Sydney Brenner

Sydney Brenner OIST 2008 (33208371153) (cropped).jpg
Brenner in 2008
Born(1927-01-13)13 January 1927
Germiston, Transvaal, South Africa
Died5 April 2019(2019-04-05) (aged 92)
Other namesUncle Syd[1]
Alma mater
Known forGenetics of Caenorhabditis elegans[2][3]
May Covitz
(m. 1952; died 2010)
Scientific career
ThesisThe physical chemistry of cell processes: a study of bacteriophage resistance in Escherichia coli, strain B (1954)
Doctoral advisorCyril Hinshelwood[10][11]
Doctoral students
InfluencesFred Sanger[14]
InfluencedToby Gibson

Sydney Brenner CH FRS FMedSci MAE (13 January 1927 – 5 April 2019)[15][16] was a South African biologist. In 2002, he shared the Nobel Prize in Physiology or Medicine with H. Robert Horvitz and Sir John E. Sulston.[1] Brenner made significant contributions to work on the genetic code, and other areas of molecular biology while working in the Medical Research Council (MRC) Laboratory of Molecular Biology in Cambridge, England. He established the roundworm Caenorhabditis elegans as a model organism for the investigation of developmental biology,[2][17] and founded the Molecular Sciences Institute in Berkeley, California, United States.[18][19][20][21][22][23][24][25]

Education and early life

Brenner was born in the town of Germiston in the then Transvaal (today in Gauteng), South Africa, on 13 January 1927.[4] His parents, Leah[26] (née Blecher) and Morris Brenner, were Jewish immigrants. His father, a cobbler, came to South Africa from Lithuania in 1910, and his mother from Riga, Latvia, in 1922. He had one sister, Phyllis.[27][28]

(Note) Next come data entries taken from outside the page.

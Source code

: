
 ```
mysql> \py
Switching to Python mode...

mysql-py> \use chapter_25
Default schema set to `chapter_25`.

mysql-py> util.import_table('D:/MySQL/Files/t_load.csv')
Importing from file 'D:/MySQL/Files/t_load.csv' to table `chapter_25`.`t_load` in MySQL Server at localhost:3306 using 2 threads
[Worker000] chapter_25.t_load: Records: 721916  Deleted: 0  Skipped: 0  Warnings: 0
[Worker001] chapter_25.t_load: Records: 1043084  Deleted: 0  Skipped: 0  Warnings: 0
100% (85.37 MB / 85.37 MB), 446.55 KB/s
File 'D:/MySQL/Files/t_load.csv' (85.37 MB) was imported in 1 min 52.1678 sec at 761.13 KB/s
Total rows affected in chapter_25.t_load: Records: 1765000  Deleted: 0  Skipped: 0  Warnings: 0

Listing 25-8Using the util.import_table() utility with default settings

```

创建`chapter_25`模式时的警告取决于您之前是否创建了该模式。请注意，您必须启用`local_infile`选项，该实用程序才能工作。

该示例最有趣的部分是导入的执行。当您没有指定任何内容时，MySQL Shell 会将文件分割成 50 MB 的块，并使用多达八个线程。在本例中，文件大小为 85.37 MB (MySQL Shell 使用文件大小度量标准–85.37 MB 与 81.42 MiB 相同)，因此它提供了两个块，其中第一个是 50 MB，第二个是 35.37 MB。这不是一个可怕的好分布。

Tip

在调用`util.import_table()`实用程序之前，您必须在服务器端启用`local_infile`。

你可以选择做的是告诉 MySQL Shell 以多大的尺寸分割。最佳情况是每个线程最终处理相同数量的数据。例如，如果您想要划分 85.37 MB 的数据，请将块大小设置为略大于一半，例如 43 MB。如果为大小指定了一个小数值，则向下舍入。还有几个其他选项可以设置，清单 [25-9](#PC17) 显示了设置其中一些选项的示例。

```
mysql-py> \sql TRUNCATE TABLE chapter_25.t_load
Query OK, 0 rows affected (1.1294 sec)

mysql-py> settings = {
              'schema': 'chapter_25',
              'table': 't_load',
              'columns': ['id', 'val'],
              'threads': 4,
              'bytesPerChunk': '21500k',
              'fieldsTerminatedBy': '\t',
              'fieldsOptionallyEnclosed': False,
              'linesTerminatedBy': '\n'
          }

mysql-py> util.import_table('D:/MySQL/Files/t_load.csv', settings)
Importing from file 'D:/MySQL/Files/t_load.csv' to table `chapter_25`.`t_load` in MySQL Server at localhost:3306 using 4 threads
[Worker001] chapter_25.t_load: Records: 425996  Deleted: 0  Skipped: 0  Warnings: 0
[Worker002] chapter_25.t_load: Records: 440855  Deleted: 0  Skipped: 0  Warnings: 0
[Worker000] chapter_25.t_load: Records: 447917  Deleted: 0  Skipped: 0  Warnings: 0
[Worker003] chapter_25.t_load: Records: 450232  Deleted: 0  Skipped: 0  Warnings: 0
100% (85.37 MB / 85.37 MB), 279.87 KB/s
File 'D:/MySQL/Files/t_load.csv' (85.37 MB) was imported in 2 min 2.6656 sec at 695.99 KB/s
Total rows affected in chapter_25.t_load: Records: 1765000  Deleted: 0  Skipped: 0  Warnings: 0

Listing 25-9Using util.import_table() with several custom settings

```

He was educated at Germiston High School[4] and the University of the Witwatersrand. Having joined university at the age of 15, it was noted during his second year that he would be too young to qualify for the practice of medicine at the conclusion of his six-year medical course, and he was therefore allowed to complete a Bachelor of Science degree in Anatomy and Physiology. He stayed on for two more years doing an Honours degree and then an MSc degree, supporting himself by working part-time as a laboratory technician. During this time he was taught by Joel Mandelstam, Raymond Dart and Robert Broom. His master thesis was in the field of cytogenetics. In 1951 he received the Bachelor of Medicine, Bachelor of Surgery (MBBCh) degree.[27]

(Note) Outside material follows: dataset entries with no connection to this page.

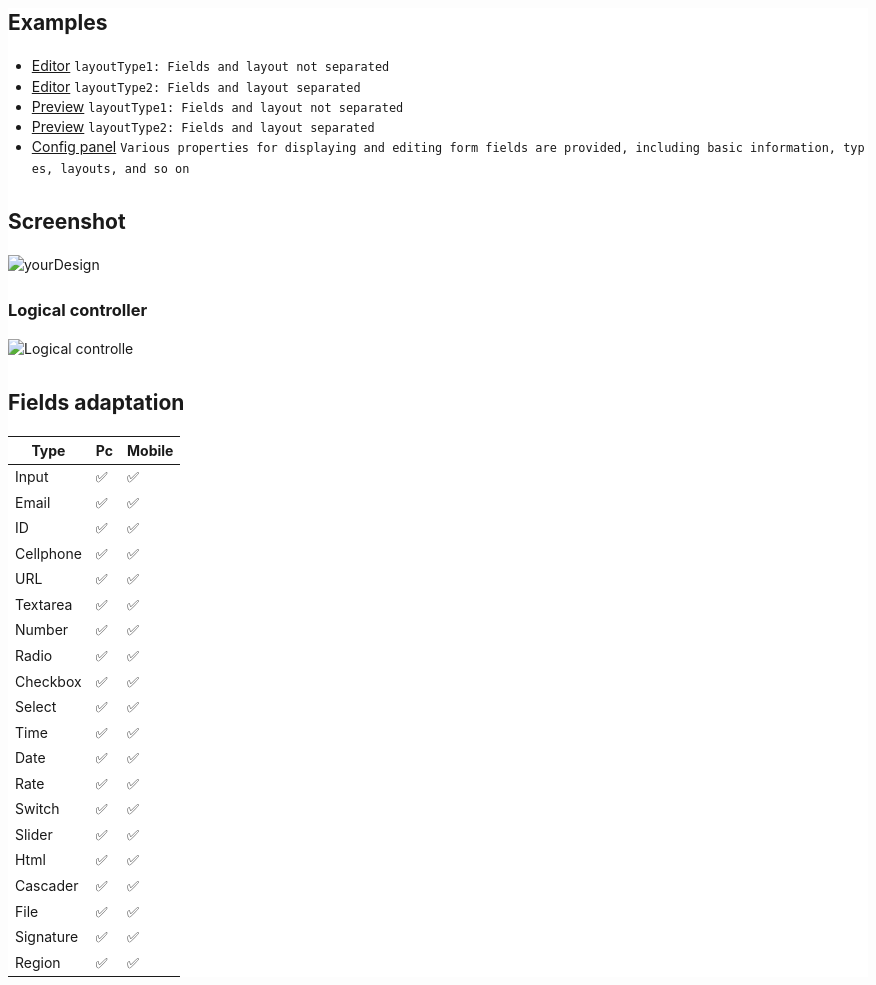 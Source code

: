 ## Examples

+ [Editor](https://everright.site/demo/editor.html?layoutType=1&isEdit=1&lang=en) `layoutType1: Fields and layout not separated`
+ [Editor](https://everright.site/demo/editor.html?layoutType=2&isEdit=1&lang=en) `layoutType2: Fields and layout separated`
+ [Preview](https://everright.site/demo/preview.html?layoutType=1&lang=en) `layoutType1: Fields and layout not separated`
+ [Preview](https://everright.site/demo/preview.html?layoutType=2&lang=en) `layoutType2: Fields and layout separated`
+ [Config panel](https://everright.site/demo/formEditorConfig.html?lang=en) `Various properties for displaying and editing form fields are provided, including basic information, types, layouts, and so on`

## Screenshot

![yourDesign](https://github.com/Liberty-liu/Everright-formEditor/assets/21301475/02ff87c2-0418-4587-b55a-9fd2a0d049f1)

### Logical controller

![Logical controlle](https://github.com/Liberty-liu/Everright-formEditor/assets/21301475/0c7ab28d-c57f-47fa-aedc-a48e5939d6af)

## Fields adaptation

| Type  | Pc | Mobile |
| ------------- | ------------- | ------------- |
| Input  | :white_check_mark:  | :white_check_mark:  |
| Email  | :white_check_mark: | :white_check_mark:  |
| ID  |  :white_check_mark: | :white_check_mark:  |
| Cellphone  | :white_check_mark:  | :white_check_mark:  |
| URL  | :white_check_mark:  | :white_check_mark:  |
| Textarea  | :white_check_mark:  | :white_check_mark:  |
| Number  | :white_check_mark:  | :white_check_mark:  |
| Radio  | :white_check_mark:  | :white_check_mark:  |
| Checkbox  | :white_check_mark:  | :white_check_mark:  |
| Select  | :white_check_mark:  | :white_check_mark:  |
| Time  |  :white_check_mark: | :white_check_mark:  |
| Date  | :white_check_mark:  | :white_check_mark:  |
| Rate  |  :white_check_mark: | :white_check_mark:  |
| Switch  | :white_check_mark:  | :white_check_mark:  |
| Slider  | :white_check_mark: | :white_check_mark:  |
| Html  | :white_check_mark:  | :white_check_mark:  |
| Cascader  | :white_check_mark:  | :white_check_mark:  |
| File  |  :white_check_mark: | :white_check_mark:  |
| Signature  | :white_check_mark: | :white_check_mark:  |
| Region  |  :white_check_mark: | :white_check_mark:  |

Brenner received an 1851 Exhibition Scholarship from the Royal Commission for the Exhibition of 1851 which enabled him to complete a Doctor of Philosophy (DPhil)[11] degree at the University of Oxford as a postgraduate student of Exeter College, Oxford, supervised by Cyril Hinshelwood.[29]

Career and research

Following his DPhil, Brenner did postdoctoral research at the University of California, Berkeley.[30] He spent the next 20 years at the Laboratory of Molecular Biology[31] in Cambridge. There, during the 1960s, he contributed to molecular biology, then an emerging field. In 1976 he joined the Salk Institute in California.[4]

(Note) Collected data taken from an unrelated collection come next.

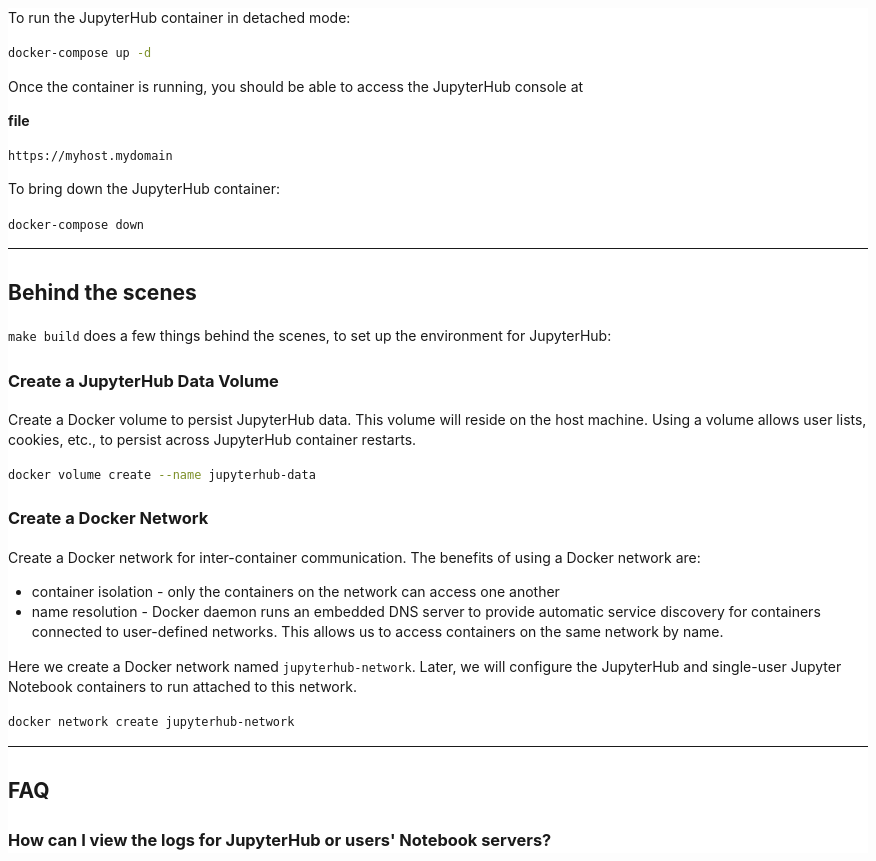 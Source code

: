 To run the JupyterHub container in detached mode:

```bash
docker-compose up -d
```

Once the container is running, you should be able to access the JupyterHub console at

**file**
```
https://myhost.mydomain
```

To bring down the JupyterHub container:

```bash
docker-compose down
```

---

## Behind the scenes

`make build` does a few things behind the scenes, to set up the environment for JupyterHub:

### Create a JupyterHub Data Volume

Create a Docker volume to persist JupyterHub data.   This volume will reside on the host machine.  Using a volume allows user lists, cookies, etc., to persist across JupyterHub container restarts.

```bash
docker volume create --name jupyterhub-data
```

### Create a Docker Network

Create a Docker network for inter-container communication.  The benefits of using a Docker network are:

* container isolation - only the containers on the network can access one another
* name resolution - Docker daemon runs an embedded DNS server to provide automatic service discovery for containers connected to user-defined networks.  This allows us to access containers on the same network by name.

Here we create a Docker network named `jupyterhub-network`.  Later, we will configure the JupyterHub and single-user Jupyter Notebook containers to run attached to this network.

```bash
docker network create jupyterhub-network
```

---

## FAQ

### How can I view the logs for JupyterHub or users' Notebook servers?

Together with Jack Dunitz, Dorothy Hodgkin, Leslie Orgel, and Beryl M. Oughton, he was one of the first people in April 1953 to see the model of the structure of DNA, constructed by Francis Crick and James Watson; at the time he and the other scientists were working at the University of Oxford's Chemistry Department. All were impressed by the new DNA model, especially Brenner, who subsequently worked with Crick in the Cavendish Laboratory at the University of Cambridge and the newly opened Medical Research Council (MRC) Laboratory of Molecular Biology (LMB). According to Beryl Oughton, later Rimmer, they all travelled together in two cars once Dorothy Hodgkin announced to them that they were off to Cambridge to see the model of the structure of DNA.[32]

Brenner made several seminal contributions to the emerging field of molecular biology in the 1960s (see Phage group). The first was to prove that all overlapping genetic coding sequences were impossible. This insight separated the coding function from structural constraints as proposed in a clever code by George Gamow. This led Francis Crick to propose the concept of a hypothetical molecule (later identified as transfer RNA or tRNA) that transfer the genetic information from RNA to proteins. Brenner gave the name "adaptor hypothesis" in 1955.[33] The physical separation between the anticodon and the amino acid on a tRNA is the basis for the unidirectional flow of information in coded biological systems. This is commonly known as the central dogma of molecular biology, i.e. information flows from nucleic acid to protein and never from protein to nucleic acid. Following this adaptor insight, Brenner conceived of the concept of messenger RNA during an April 1960 conversation with Crick and François Jacob, and together with Jacob and Matthew Meselson went on to prove its existence later that summer.[34] Then, with Crick, Leslie Barnett, and Richard J. Watts-Tobin, Brenner genetically demonstrated the triplet nature of the code of protein translation through the Crick, Brenner, Barnett, Watts-Tobin et al. experiment of 1961,[35] which discovered frameshift mutations. Brenner collaborating with Sarabhai, Stretton and Bolle in 1964, using amber mutants defective in the bacteriophage T4D major head protein, showed that the nucleotide sequence of the gene is co-linear with the amino acid sequence of the encoded polypeptide chain.[36]

Together with the decoding work of Marshall Warren Nirenberg and others, the discovery of the triplet nature of the genetic code was critical to deciphering the code.[37] Barnett helped set up Sydney Brenner's laboratory in Singapore, many years later.[38][39]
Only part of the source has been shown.